By Emmanuel Nduka
Nigeria’s President, Muhammadu Buhari, has disclosed that his administration have entered talks with the World Bank to secure a $30m loan to build a vaccine plant in the country.
According to Buhari, the vaccine plant project would be built in collaboration with May & Baker Nigeria Plc from next year.
Represented by Vice-President Yemi Osinbajo, Buhari made this disclosure in Jos, Plateau State over the weekend during the graduation of Senior Executive Course 43 participants of the National Institute for Policy and Strategic Studies (NIPSS).
“Nigeria is in talks with the World Bank’s private lending arm and other lenders to raise about $30m to help finance a vaccine plant – Biovaccines Nigeria Ltd, (with 49 per cent of the company owned by the Nigerian government and the balance held by May & Baker Nigeria Plc), plans to begin construction of the plant in the first quarter of next year.
“The plant will initially ‘fill and finish,’ which means importing the raw materials for the vaccines and then packaging them for distribution. Full manufacturing is expected to follow,” he said.
He said the good policies of his government calmed the consequences of the Covid-19 pandemic, and prevented it from wreaking havoc on the Nigerian economy.
“The GDP contracted to -6.10 per cent during the second quarter of 2020; the oil price at one point was about $10 a barrel and then finally settled at about $45 per barrel during the second quarter of 2020.
“Unemployment went up to 33.3 per cent in the fourth quarter of 2020; the transportation sector declined by 49 per cent; the hospitality sector fell 40 per cent; the education sector fell 24 per cent; real estate declined by 22 per cent; trade declined by 17 per cent and construction declined by 40 per cent.
“Nigeria was in a terrible economic situation and in response, the President took two swift steps. One was to set up a small inter-ministerial Committee headed by the Minister of Finance, Zainab Ahmed, to quickly work out the implications and the immediate mitigation for the economic shocks we were headed for.

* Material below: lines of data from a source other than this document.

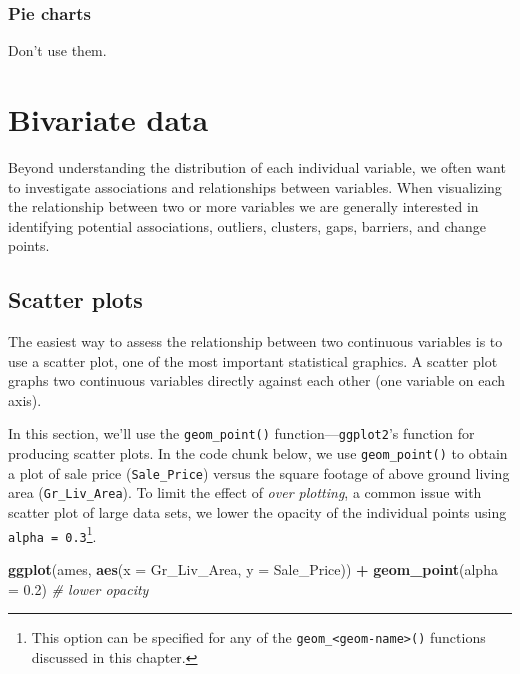 \documentclass[]{book}
\newenvironment{Shaded}{\begin{snugshade}}{\end{snugshade}}
\newcommand{\CommentTok}[1]{\textcolor[rgb]{0.56,0.35,0.01}{\textit{#1}}}
\newcommand{\DataTypeTok}[1]{\textcolor[rgb]{0.13,0.29,0.53}{#1}}
\newcommand{\FloatTok}[1]{\textcolor[rgb]{0.00,0.00,0.81}{#1}}
\newcommand{\KeywordTok}[1]{\textcolor[rgb]{0.13,0.29,0.53}{\textbf{#1}}}
\newcommand{\NormalTok}[1]{#1}
\newcommand{\OperatorTok}[1]{\textcolor[rgb]{0.81,0.36,0.00}{\textbf{#1}}}
\newcommand{\StringTok}[1]{\textcolor[rgb]{0.31,0.60,0.02}{#1}}
\let\rmarkdownfootnote\footnote%
\def\footnote{\protect\rmarkdownfootnote}
\theoremstyle{definition}
\theoremstyle{definition}
\theoremstyle{definition}
\theoremstyle{remark}
\begin{document}
\hypertarget{pie-charts}{%
\subsubsection{Pie charts}\label{pie-charts}}

Don't use them.

\hypertarget{bivariate-data}{%
\section{Bivariate data}\label{bivariate-data}}

Beyond understanding the distribution of each individual variable, we
often want to investigate associations and relationships between
variables. When visualizing the relationship between two or more
variables we are generally interested in identifying potential
associations, outliers, clusters, gaps, barriers, and change points.

\hypertarget{scatter-plots}{%
\subsection{Scatter plots}\label{scatter-plots}}

The easiest way to assess the relationship between two continuous
variables is to use a scatter plot, one of the most important
statistical graphics. A scatter plot graphs two continuous variables
directly against each other (one variable on each axis).

In this section, we'll use the \texttt{geom\_point()}
function---\texttt{ggplot2}'s function for producing scatter plots. In
the code chunk below, we use \texttt{geom\_point()} to obtain a plot of
sale price (\texttt{Sale\_Price}) versus the square footage of above
ground living area (\texttt{Gr\_Liv\_Area}). To limit the effect of
\emph{over plotting}, a common issue with scatter plot of large data
sets, we lower the opacity of the individual points using
\texttt{alpha\ =\ 0.3}\footnote{This option can be specified for any of
  the \texttt{geom\_\textless{}geom-name\textgreater{}()} functions
  discussed in this chapter.}.

\begin{Shaded}
\begin{Highlighting}[]
\KeywordTok{ggplot}\NormalTok{(ames, }\KeywordTok{aes}\NormalTok{(}\DataTypeTok{x =}\NormalTok{ Gr_Liv_Area, }\DataTypeTok{y =}\NormalTok{ Sale_Price)) }\OperatorTok{+}
\StringTok{  }\KeywordTok{geom_point}\NormalTok{(}\DataTypeTok{alpha =} \FloatTok{0.2}\NormalTok{)  }\CommentTok{# lower opacity}
\end{Highlighting}
\end{Shaded}
\end{document}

“The second thing the President did swiftly was to direct a team of ministers and interagency heads to draw up a 12-month economic emergency plan, which became known as the Economic Sustainability Plan.
“We were clear that the only way of avoiding an economic disaster that could last for years was for the government to essentially put forward a major fiscal stimulus plan. Such a plan must have clear objectives of saving jobs and creating new ones, supporting businesses that may close down, and employees that may not be paid during lockdowns, and, of course, healthcare support to reduce the COVID-19 caseload. So, we promptly put forward a stimulus plan in the order of N2.3 trillion,” he added.